Trump campaign senior adviser Jason Miller on Sunday dismissed questions about the eligibility of Harris to run for vice president, pushing back against a false racist conspiracy theory promoted by another Trump campaign adviser and echoed by the president himself.

“In our opinion, it’s case closed,” Miller said in an interview on ABC News’s “This Week.”

When asked about statements last week by Jenna Ellis, a senior legal adviser to the Trump campaign, promoting the conspiracy theory, Miller replied, “She wasn’t speaking for the campaign. I am.”

White House Chief of Staff Mark Meadows also said Sunday that he believes Harris is eligible to be vice president.

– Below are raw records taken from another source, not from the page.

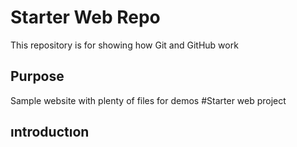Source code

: # Starter Web Repo

This repository is for showing how Git and GitHub work

## Purpose

Sample website with plenty of files for demos
#Starter web project
## ıntroductıon
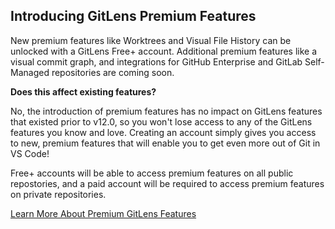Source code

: ## Introducing GitLens Premium Features

New premium features like Worktrees and Visual File History can be unlocked with a GitLens Free+ account. Additional premium features like a visual commit graph, and integrations for GitHub Enterprise and GitLab Self-Managed repositories are coming soon.

**Does this affect existing features?**

No, the introduction of premium features has no impact on GitLens features that existed prior to v12.0, so you won't lose access to any of the GitLens features you know and love. Creating an account simply gives you access to new, premium features that will enable you to get even more out of Git in VS Code!

Free+ accounts will be able to access premium features on all public repostories, and a paid account will be required to access premium features on private repositories.

[Learn More About Premium GitLens Features](https://gitkraken.com/gitlens/premium-features)
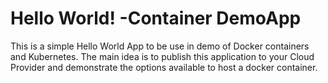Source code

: # Hello World! -Container DemoApp
This is a simple Hello World App to be use in demo of Docker containers and Kubernetes.
The main idea is to publish this application to your Cloud Provider and demonstrate the options available to host a docker container. 
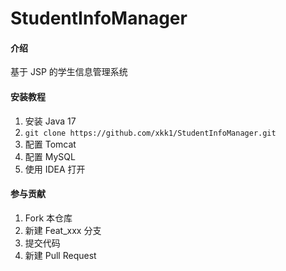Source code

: # StudentInfoManager

#### 介绍

基于 JSP 的学生信息管理系统


#### 安装教程

1. 安装 Java 17
2. `git clone https://github.com/xkk1/StudentInfoManager.git`
3. 配置 Tomcat
4. 配置 MySQL
5. 使用 IDEA 打开

#### 参与贡献

1.  Fork 本仓库
2.  新建 Feat_xxx 分支
3.  提交代码
4.  新建 Pull Request
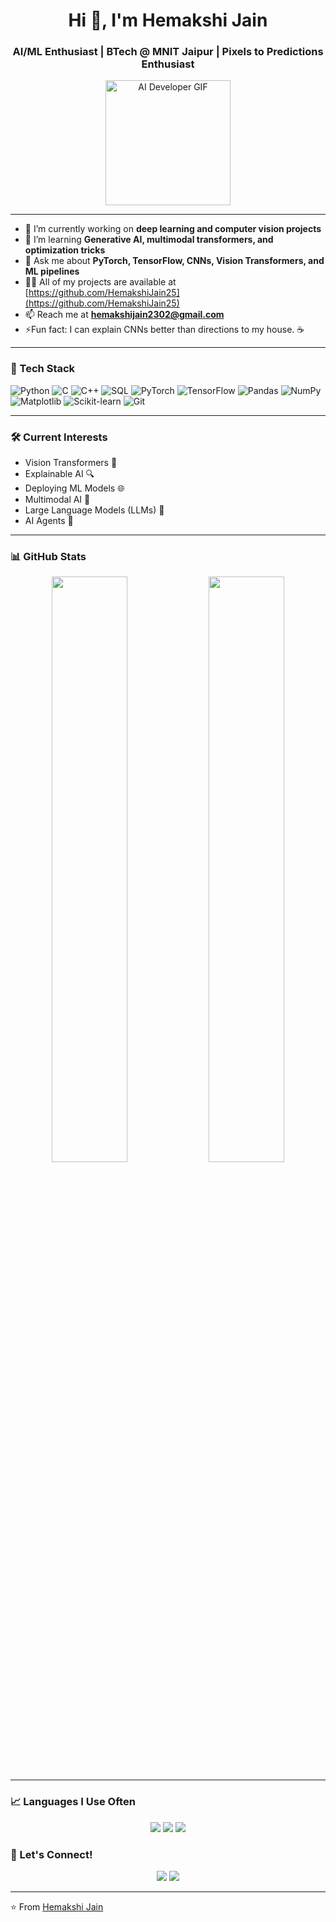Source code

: <h1 align="center">Hi 👋, I'm Hemakshi Jain</h1>
<h3 align="center">AI/ML Enthusiast | BTech @ MNIT Jaipur | Pixels to Predictions Enthusiast</h3>

<p align="center">
  <img src="https://media.giphy.com/media/26tn33aiTi1jkl6H6/giphy.gif" width="200" alt="AI Developer GIF"/>
</p>

---

- 🔭 I’m currently working on **deep learning and computer vision projects**
- 🌱 I’m learning **Generative AI, multimodal transformers, and optimization tricks**
- 💬 Ask me about **PyTorch, TensorFlow, CNNs, Vision Transformers, and ML pipelines**
- 👨‍💻 All of my projects are available at [https://github.com/HemakshiJain25](https://github.com/HemakshiJain25)
- 📫 Reach me at **hemakshijain2302@gmail.com**
- ⚡Fun fact: I can explain CNNs better than directions to my house. ☕

---

### 🧠 Tech Stack
![Python](https://img.shields.io/badge/-Python-05122A?style=flat&logo=python)
![C](https://img.shields.io/badge/-C-05122A?style=flat&logo=c)
![C++](https://img.shields.io/badge/-C++-05122A?style=flat&logo=c%2B%2B)
![SQL](https://img.shields.io/badge/-SQL-05122A?style=flat&logo=mysql)
![PyTorch](https://img.shields.io/badge/-PyTorch-05122A?style=flat&logo=pytorch)
![TensorFlow](https://img.shields.io/badge/-TensorFlow-05122A?style=flat&logo=tensorflow)
![Pandas](https://img.shields.io/badge/-Pandas-05122A?style=flat&logo=pandas)
![NumPy](https://img.shields.io/badge/-NumPy-05122A?style=flat&logo=numpy)
![Matplotlib](https://img.shields.io/badge/-Matplotlib-05122A?style=flat&logo=matplotlib)
![Scikit-learn](https://img.shields.io/badge/-Scikit--learn-05122A?style=flat&logo=scikit-learn)
![Git](https://img.shields.io/badge/-Git-05122A?style=flat&logo=git)

---

### 🛠️ Current Interests
- Vision Transformers 🧠
- Explainable AI 🔍
- Deploying ML Models 🌐
- Multimodal AI 🔗
- Large Language Models (LLMs) 🧠
- AI Agents 🤖

---

### 📊 GitHub Stats
<p align="center">
  <img src="https://github-readme-stats.vercel.app/api?username=yourusername&show_icons=true&theme=tokyonight" width="49%">
  <img src="https://github-readme-streak-stats.herokuapp.com/?user=yourusername&theme=tokyonight" width="49%">
</p>

---

### 📈 Languages I Use Often
<p align="center">
  <img src="https://img.shields.io/badge/C-00599C?style=for-the-badge&logo=c&logoColor=white"/>
  <img src="https://img.shields.io/badge/C++-00599C?style=for-the-badge&logo=c%2B%2B&logoColor=white"/>
  <img src="https://img.shields.io/badge/Python-3776AB?style=for-the-badge&logo=python&logoColor=white"/>
</p>


### 🎯 Let's Connect!
<p align="center">
  <a href="https://www.linkedin.com/in/hemakshi/"><img src="https://img.shields.io/badge/-LinkedIn-blue?style=flat&logo=linkedin"/></a>
  <a href="mailto:hemakshijain2302@gmail.com"><img src="https://img.shields.io/badge/-Email-red?style=flat&logo=gmail"/></a>
</p>


---

⭐️ From [Hemakshi Jain](https://github.com/HemakshiJain25)

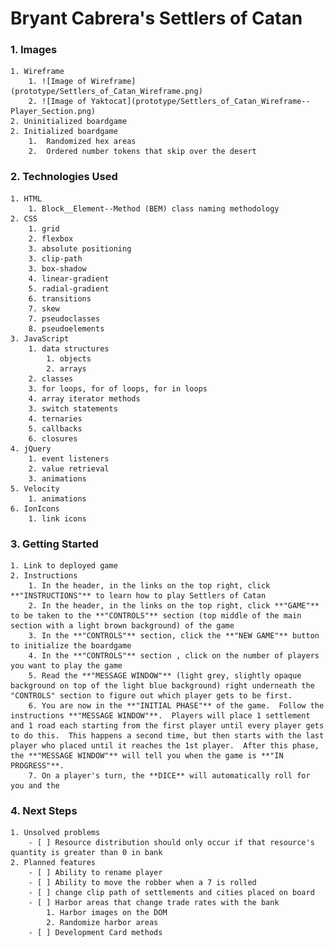 # Bryant Cabrera's Settlers of Catan

### 1. Images
	1. Wireframe
		1. ![Image of Wireframe](prototype/Settlers_of_Catan_Wireframe.png)
		2. ![Image of Yaktocat](prototype/Settlers_of_Catan_Wireframe--Player_Section.png)
	2. Uninitialized boardgame
	2. Initialized boardgame
		1.  Randomized hex areas
		2.  Ordered number tokens that skip over the desert
### 2. Technologies Used
	1. HTML
		1. Block__Element--Method (BEM) class naming methodology
	2. CSS
		1. grid
		2. flexbox
		3. absolute positioning
		3. clip-path
		3. box-shadow
		4. linear-gradient
		5. radial-gradient
		6. transitions
		7. skew
		7. pseudoclasses
		8. pseudoelements
	3. JavaScript
		1. data structures
			1. objects
			2. arrays
		2. classes
		3. for loops, for of loops, for in loops
		4. array iterator methods
		3. switch statements
		4. ternaries
		5. callbacks
		6. closures
	4. jQuery
		1. event listeners
		2. value retrieval
		3. animations
	5. Velocity
		1. animations
	6. IonIcons
		1. link icons
### 3. Getting Started
	1. Link to deployed game
	2. Instructions
		1. In the header, in the links on the top right, click **"INSTRUCTIONS"** to learn how to play Settlers of Catan
		2. In the header, in the links on the top right, click **"GAME"** to be taken to the **"CONTROLS"** section (top middle of the main section with a light brown background) of the game
		3. In the **"CONTROLS"** section, click the **"NEW GAME"** button to initialize the boardgame
		4. In the **"CONTROLS"** section , click on the number of players you want to play the game
		5. Read the **"MESSAGE WINDOW"** (light grey, slightly opaque background on top of the light blue background) right underneath the "CONTROLS" section to figure out which player gets to be first.
		6. You are now in the **"INITIAL PHASE"** of the game.  Follow the instructions **"MESSAGE WINDOW"**.  Players will place 1 settlement and 1 road each starting from the first player until every player gets to do this.  This happens a second time, but then starts with the last player who placed until it reaches the 1st player.  After this phase, the **"MESSAGE WINDOW"** will tell you when the game is **"IN PROGRESS"**.
		7. On a player's turn, the **DICE** will automatically roll for you and the 
### 4. Next Steps
	1. Unsolved problems
		- [ ] Resource distribution should only occur if that resource's quantity is greater than 0 in bank
	2. Planned features
		- [ ] Ability to rename player
		- [ ] Ability to move the robber when a 7 is rolled
		- [ ] change clip path of settlements and cities placed on board
		- [ ] Harbor areas that change trade rates with the bank
        	1. Harbor images on the DOM
        	2. Randomize harbor areas
		- [ ] Development Card methods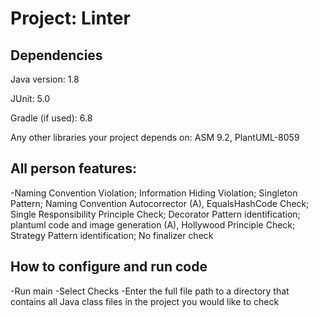 # Project: Linter

## Dependencies
Java version: 1.8

JUnit: 5.0

Gradle (if used): 6.8

Any other libraries your project depends on: ASM 9.2, PlantUML-8059


## All person features:
-Naming Convention Violation; Information Hiding Violation; Singleton Pattern; Naming Convention Autocorrector (A), EqualsHashCode Check; Single Responsibility Principle Check; Decorator Pattern identification; plantuml code and image generation (A), Hollywood Principle Check; Strategy Pattern identification; No finalizer check

## How to configure and run code
-Run main
-Select Checks
-Enter the full file path to a directory that contains all Java class files in the project you would like to check
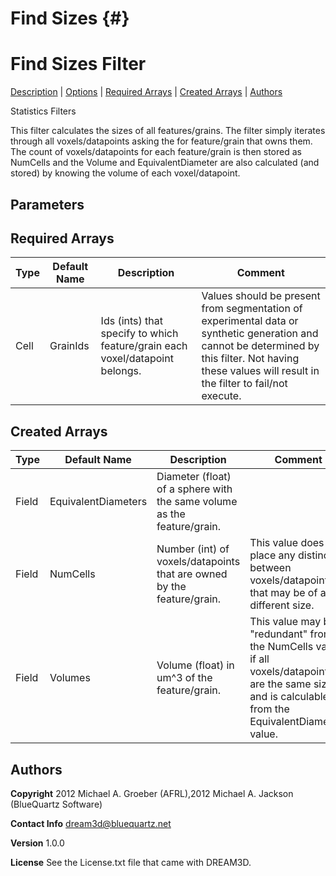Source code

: Find Sizes {#}
======
<h1 class="pHeading1">Find Sizes Filter</h1>
<p class="pCellBody">
<a href="../StatisticsFilters/FindSizes.html#wp2">Description</a> | <a href="../StatisticsFilters/FindSizes.html#wp3">Options</a> | <a href="../StatisticsFilters/FindSizes.html#wp4">Required Arrays</a> | <a href="../StatisticsFilters/FindSizes.html#wp5">Created Arrays</a> | <a href="../StatisticsFilters/FindSizes.html#wp1">Authors</a> 

Statistics Filters


This filter calculates the sizes of all features/grains.  The filter simply iterates through all voxels/datapoints asking the for feature/grain that owns them.  
The count of voxels/datapoints for each feature/grain is then stored as NumCells and the Volume and EquivalentDiameter are also calculated (and stored) by knowing 
the volume of each voxel/datapoint.

## Parameters ## 

## Required Arrays ##

| Type | Default Name | Description | Comment |
|------|--------------|-------------|---------|
| Cell | GrainIds | Ids (ints) that specify to which feature/grain each voxel/datapoint belongs. | Values should be present from segmentation of experimental data or synthetic generation and cannot be determined by this filter. Not having these values will result in the filter to fail/not execute. |

## Created Arrays ##

| Type | Default Name | Description | Comment |
|------|--------------|-------------|---------|
| Field | EquivalentDiameters | Diameter (float) of a sphere with the same volume as the feature/grain. |  |
| Field | NumCells | Number (int) of voxels/datapoints that are owned by the feature/grain. | This value does not place any distinction between voxels/datapoints that may be of a different size. |
| Field | Volumes | Volume (float) in um^3 of the feature/grain. | This value may be "redundant" from the NumCells value if all voxels/datapoints are the same size and is calculable from the EquivalentDiameters value. |

## Authors ##

**Copyright** 2012 Michael A. Groeber (AFRL),2012 Michael A. Jackson (BlueQuartz Software)

**Contact Info** dream3d@bluequartz.net

**Version** 1.0.0

**License**  See the License.txt file that came with DREAM3D.



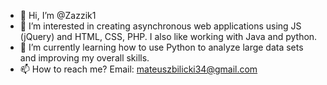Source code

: - 👋 Hi, I’m @Zazzik1
- 👀 I’m interested in creating asynchronous web applications using JS (jQuery) and HTML, CSS, PHP. I also like working with Java and python.
- 🌱 I’m currently learning how to use Python to analyze large data sets and improving my overall skills.
- 📫 How to reach me? Email: mateuszbilicki34@gmail.com
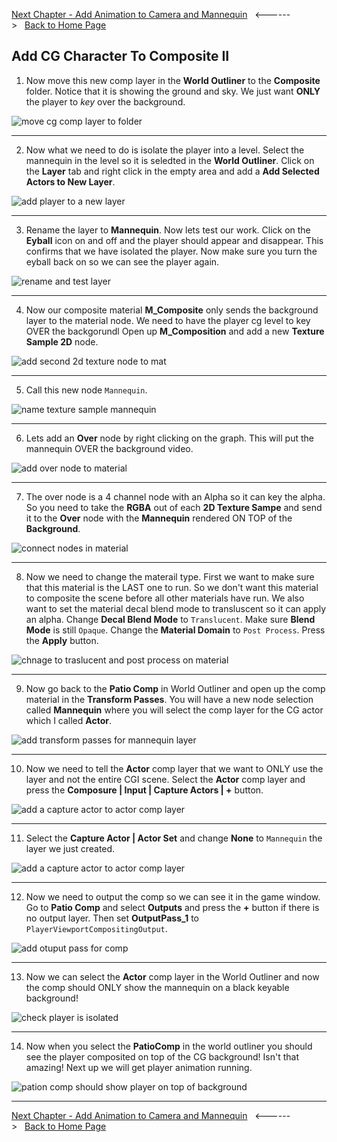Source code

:[Next Chapter - Add Animation to Camera and Mannequin](../mannequin_anim/README.md)&nbsp;&nbsp;&nbsp;<------>&nbsp;&nbsp;&nbsp;[Back to Home Page](../README.md)

## Add CG Character To Composite II


1. Now move this new comp layer in the **World Outliner** to the **Composite** folder.  Notice that it is showing the ground and sky.  We just want **ONLY** the player to *key* over the background.

![move cg comp layer to folder](../images/cgLayerInGame.jpg)

***


2. Now what we need to do is isolate the player into a level.  Select the mannequin in the level so it is seledted in the **World Outliner**.  Click on the **Layer** tab and right click in the empty area and add a **Add Selected Actors to New Layer**.

![add player to a new layer](../images/addPlayerToLayer.jpg)

***

3. Rename the layer to **Mannequin**.  Now lets test our work. Click on the **Eyball** icon on and off and the player should appear and disappear.  This confirms that we have isolated the player.  Now make sure you turn the eyball back on so we can see the player again.

![rename and test layer](../images/testLayer.jpg)

***

4.  Now our composite material **M_Composite** only sends the background layer to the material node.  We need to have the player cg level to key OVER the backgorundl  Open up **M_Composition** and add a new **Texture Sample 2D** node.

![add second 2d texture node to mat](../images/addCGMatCompLayer.jpg)

***

5. Call this new node `Mannequin`.

![name texture sample mannequin](../images/callItMannequin.jpg)

***

6. Lets add an **Over** node by right clicking on the graph.  This will put the mannequin OVER the background video.

![add over node to material](../images/overNode.jpg)

***


7. The over node is a 4 channel node with an Alpha so it can key the alpha.  So you need to take the **RGBA** out of each **2D Texture Sampe** and send it to the **Over** node with the **Mannequin** rendered ON TOP of the **Background**.

![connect nodes in material](../images/connectOverNodes.jpg)

***

8. Now we need to change the materail type.  First we want to make sure that this material is the LAST one to run.  So we don't want this material to composite the scene before all other materials have run.  We also want to set the material decal blend mode to transluscent so it can apply an alpha.  Change **Decal Blend Mode** to `Translucent`.  Make sure **Blend Mode** is still `Opaque`.  Change the **Material Domain** to `Post Process`. Press the **Apply** button.

![chnage to traslucent and post process on material](../images/translucentPostMaterial.jpg)

***

9. Now go back to the **Patio Comp** in World Outliner and open up the comp material in the **Transform Passes**.  You will have a new node selection called **Mannequin** where you will select the comp layer for the CG actor which I called **Actor**.

![add transform passes for mannequin layer](../images/SelectCompLayer.jpg)

***

10. Now we need to tell the **Actor** comp layer that we want to ONLY use the layer and not the entire CGI scene.  Select the **Actor** comp layer and press the **Composure | Input | Capture Actors | +** button.

![add a capture actor to actor comp layer](../images/captureActors.jpg)

***

11.  Select the **Capture Actor | Actor Set** and change **None** to `Mannequin` the layer we just created.

![add a capture actor to actor comp layer](../images/selectMannequinLayer.jpg)

***

12. Now we need to output the comp so we can see it in the game window.  Go to **Patio Comp** and select **Outputs** and press the **+** button if there is no output layer.  Then set **OutputPass_1** to `PlayerViewportCompositingOutput`.

![add otuput pass for comp](../images/addComposureOutput.jpg)

***

13. Now we can select the **Actor** comp layer in the World Outliner and now the comp should ONLY show the mannequin on a black keyable background!

![check player is isolated](../images/checkWork.jpg)

***

14.  Now when you select the **PatioComp** in the world outliner you should see the player composited on top of the CG background!  Isn't that amazing! Next up we will get player animation running.

![pation comp should show player on top of background](../images/ourFirstComposite.jpg)


***

[Next Chapter - Add Animation to Camera and Mannequin](../mannequin_anim/README.md)&nbsp;&nbsp;&nbsp;<------>&nbsp;&nbsp;&nbsp;[Back to Home Page](../README.md)
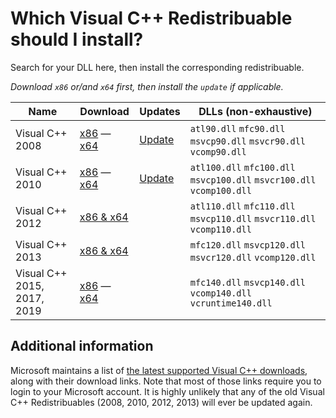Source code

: # Which **Visual C++ Redistribuable** should I install?

Search for your DLL here, then install the corresponding redistribuable.

*Download `x86` or/and `x64` first, then install the `update` if applicable.*

| Name | Download | Updates | DLLs (non-exhaustive) |
|--| -- | -- |--|
| Visual C++ 2008 | [x86](https://www.microsoft.com/en-us/download/details.aspx?id=29) — [x64](https://www.microsoft.com/en-us/download/details.aspx?id=15336) | [Update](https://www.microsoft.com/en-us/download/details.aspx?id=26368) | `atl90.dll` `mfc90.dll` `msvcp90.dll` `msvcr90.dll` `vcomp90.dll` |
| Visual C++ 2010 | [x86](https://www.microsoft.com/en-us/download/details.aspx?id=8328) — [x64](https://www.microsoft.com/en-us/download/details.aspx?id=13523) | [Update](https://www.microsoft.com/en-us/download/details.aspx?id=26999) | `atl100.dll` `mfc100.dll` `msvcp100.dll` `msvcr100.dll` `vcomp100.dll` |
| Visual C++ 2012 | [x86 & x64](https://www.microsoft.com/en-us/download/details.aspx?id=30679) | | `atl110.dll` `mfc110.dll` `msvcp110.dll` `msvcr110.dll` `vcomp110.dll` |
| Visual C++ 2013 | [x86 & x64](https://www.microsoft.com/en-us/download/details.aspx?id=40784) | | `mfc120.dll` `msvcp120.dll` `msvcr120.dll` `vcomp120.dll` |
| Visual C++ 2015, 2017, 2019 | [x86](https://aka.ms/vs/16/release/vc_redist.x86.exe) — [x64](https://aka.ms/vs/16/release/vc_redist.x64.exe) | | `mfc140.dll` `msvcp140.dll` `vcomp140.dll` `vcruntime140.dll` |

## Additional information

Microsoft maintains a list of [the latest supported Visual C++ downloads](https://support.microsoft.com/en-us/help/2977003/the-latest-supported-visual-c-downloads), along with their download links. Note that most of those links require you to login to your Microsoft account. It is highly unlikely that any of the old Visual C++ Redistribuables (2008, 2010, 2012, 2013) will ever be updated again.
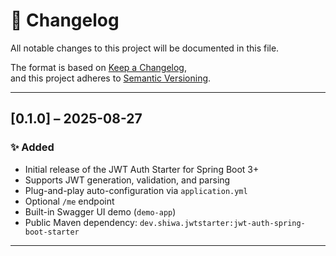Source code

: # 📄 Changelog

All notable changes to this project will be documented in this file.

The format is based on [Keep a Changelog](https://keepachangelog.com/),  
and this project adheres to [Semantic Versioning](https://semver.org/).

---

## [0.1.0] – 2025-08-27

### ✨ Added
- Initial release of the JWT Auth Starter for Spring Boot 3+
- Supports JWT generation, validation, and parsing
- Plug-and-play auto-configuration via `application.yml`
- Optional `/me` endpoint
- Built-in Swagger UI demo (`demo-app`)
- Public Maven dependency: `dev.shiwa.jwtstarter:jwt-auth-spring-boot-starter`

---
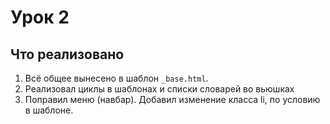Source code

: # Урок 2

## Что реализовано

1. Всё общее вынесено в шаблон `_base.html`.
2. Реализовал циклы в шаблонах и списки словарей во вьюшках
3. Поправил меню (навбар). Добавил изменение класса li, по условию в шаблоне.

“Sure,” Meadows said on CNN’s “State of the Union” when asked about Harris’s eligibility. “And I think the president spoke to this yesterday. This is not something that we’re going to pursue.”

Host Jake Tapper pressed Meadows. “So, when you say ‘sure,’ that means yes? Yes, you accept that she is eligible to be vice president?”

“Yes, yes, yes, yes, yes,” Meadows replied. “I do, yes.”

Others in Trump’s orbit, however, did not go that far.

Trump campaign adviser Steve Cortes was repeatedly asked by Fox News Channel’s Chris Wallace on Sunday whether the campaign would acknowledge that Harris is eligible to be vice president. Cortes declined to do so.

“Look, again, I don’t know why it’s incumbent upon him to opine on legal scholarship of the Constitution and the 14th Amendment, for example,” Cortes said on “Fox News Sunday.” “I don’t think that’s his place as president. What he is saying is we have not made an issue of this. We will not make an issue of this.”

Harris was born in Oakland, Calif., and is, by the laws of the Constitution, a U.S. citizen. But some birther conspiracy theorists say, wrongly, that her parents’ immigration status at the time of her birth makes her ineligible, and Biden’s campaign has denounced such claims as “abhorrent.”

Trump — who previously promoted the past false allegation that Barack Obama was born in Kenya rather than in Hawaii and thus ineligible to serve as president — said last week that questions raised about Harris’s eligibility to run for vice president were “very serious.”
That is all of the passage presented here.